In their wake I find the silver innards of discarded
      cigarette boxes, the anemic pale of tossed
condoms, the smashed brown sparkle of Red Stripe
     bottles, a mélange of bones and rotting fruit,
there in the sudden white light of noon.

II

      How quickly the grandeur fades into a poem,
how easily everything of reverie starts to crumble.
     I walk from the stream. Within seconds
sweat soaks my neck and back; stones clog my shoes,
     flies prick my flaming face and ears,
bramble draws thin lines of blood on my arms.
     There is a surfeit of love hidden here;
at least this is the way faith asserts itself.

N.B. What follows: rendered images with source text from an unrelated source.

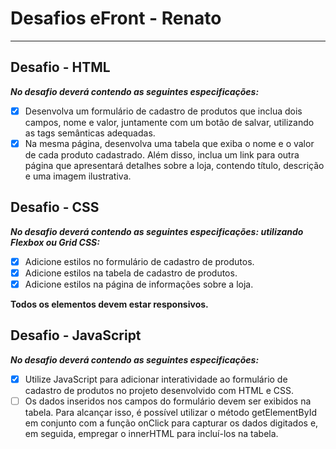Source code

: # Desafios eFront - Renato

***

## Desafio - HTML

***No desafio deverá contendo as seguintes especificações:***

- [x] Desenvolva um formulário de cadastro de produtos que inclua dois campos, nome e valor, juntamente com um botão de salvar, utilizando as tags semânticas adequadas.
- [x] Na mesma página, desenvolva uma tabela que exiba o nome e o valor de cada produto cadastrado. Além disso, inclua um link para outra página que apresentará detalhes sobre a loja, contendo título, descrição e uma imagem ilustrativa.

## Desafio - CSS

***No desafio deverá contendo as seguintes especificações: utilizando Flexbox ou Grid CSS:***

- [x] Adicione estilos no formulário de cadastro de produtos.
- [x] Adicione estilos na tabela de cadastro de produtos.
- [x] Adicione estilos na  página de informações sobre a loja.

**Todos os elementos devem estar responsivos.**

## Desafio - JavaScript

***No desafio deverá contendo as seguintes especificações:***

- [x] Utilize JavaScript para adicionar interatividade ao formulário de cadastro de produtos no projeto desenvolvido com HTML e CSS.
- [ ] Os dados inseridos nos campos do formulário devem ser exibidos na tabela. Para alcançar isso, é possível utilizar o método getElementById em conjunto com a função onClick para capturar os dados digitados e, em seguida, empregar o innerHTML para incluí-los na tabela.
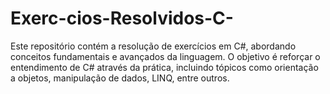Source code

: # Exerc-cios-Resolvidos-C-
Este repositório contém a resolução de exercícios em C#, abordando conceitos fundamentais e avançados da linguagem. O objetivo é reforçar o entendimento de C# através da prática, incluindo tópicos como orientação a objetos, manipulação de dados, LINQ, entre outros.

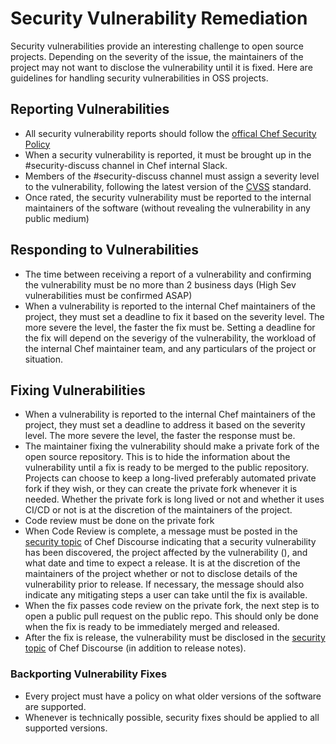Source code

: # Security Vulnerability Remediation

Security vulnerabilities provide an interesting challenge to open source projects. Depending on the severity of the issue, the maintainers of the project may not want to disclose the vulnerability until it is fixed. Here are guidelines for handling security vulnerabilities in OSS projects.

## Reporting Vulnerabilities

* All security vulnerability reports should follow the [offical Chef Security Policy](https://www.chef.io/security/)
* When a security vulnerability is reported, it must be brought up in the #security-discuss channel in Chef internal Slack.
* Members of the #security-discuss channel must assign a severity level to the vulnerability, following the latest version of the [CVSS](https://www.first.org/cvss/) standard.
* Once rated, the security vulnerability must be reported to the internal maintainers of the software (without revealing the vulnerability in any public medium)

## Responding to Vulnerabilities
* The time between receiving a report of a vulnerability and confirming the vulnerability must be no more than 2 business days (High Sev vulnerabilities must be confirmed ASAP)
* When a vulnerability is reported to the internal Chef maintainers of the project, they must set a deadline to fix it based on the severity level. The more severe the level, the faster the fix must be. Setting a deadline for the fix will depend on the severigy of the vulnerability, the workload of the internal Chef maintainer team, and any particulars of the project or situation.

## Fixing Vulnerabilities
* When a vulnerability is reported to the internal Chef maintainers of the project, they must set a deadline to address it based on the severity level. The more severe the level, the faster the response must be.
* The maintainer fixing the vulnerability should make a private fork of the open source repository. This is to hide the information about the vulnerability until a fix is ready to be merged to the public repository. Projects can choose to keep a long-lived preferably automated private fork if they wish, or they can create the private fork whenever it is needed. Whether the private fork is long lived or not and whether it uses CI/CD or not is at the discretion of the maintainers of the project.
* Code review must be done on the private fork
* When Code Review is complete, a message must be posted in the [security topic](https://discourse.chef.io/c/chef-security) of Chef Discourse indicating that a security vulnerability has been discovered, the project affected by the vulnerability (), and what date and time to expect a release. It is at the discretion of the maintainers of the project whether or not to disclose details of the vulnerability prior to release. If necessary, the message should also indicate any mitigating steps a user can take until the fix is available.
* When the fix passes code review on the private fork, the next step is to open a public pull request on the public repo. This should only be done when the fix is ready to be immediately merged and released.
* After the fix is release, the vulnerability must be disclosed in the [security topic](https://discourse.chef.io/c/chef-security) of Chef Discourse (in addition to release notes).

### Backporting Vulnerability Fixes
* Every project must have a policy on what older versions of the software are supported.
* Whenever is technically possible, security fixes should be applied to all supported versions.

     I emerge from the valley of contradictions,
my heart beating with the effort, and stand looking
     over the banking, far into Kingston Harbor
and the blue into gray of the Caribbean Sea.
     I dream up a conceit for this journey
and with remarkable snugness it fits;
     this reggae sound: the bluesy mellow
of a stroll on soft, fecund earth, battling the crack
     of the cross-stick; the scratch of guitar,
the electronic manipulation of digital sound,
     and the plaintive wail of the grating voice.
With my eyes closed, I am drunk with the mellow,
     swimming, swimming among the green of better days;
and I rise from the pool of sound, slippery with
     the warm cling of music on my skin,
and enter the drier staleness of the road
     that leads to the waiting city of fluorescent lights.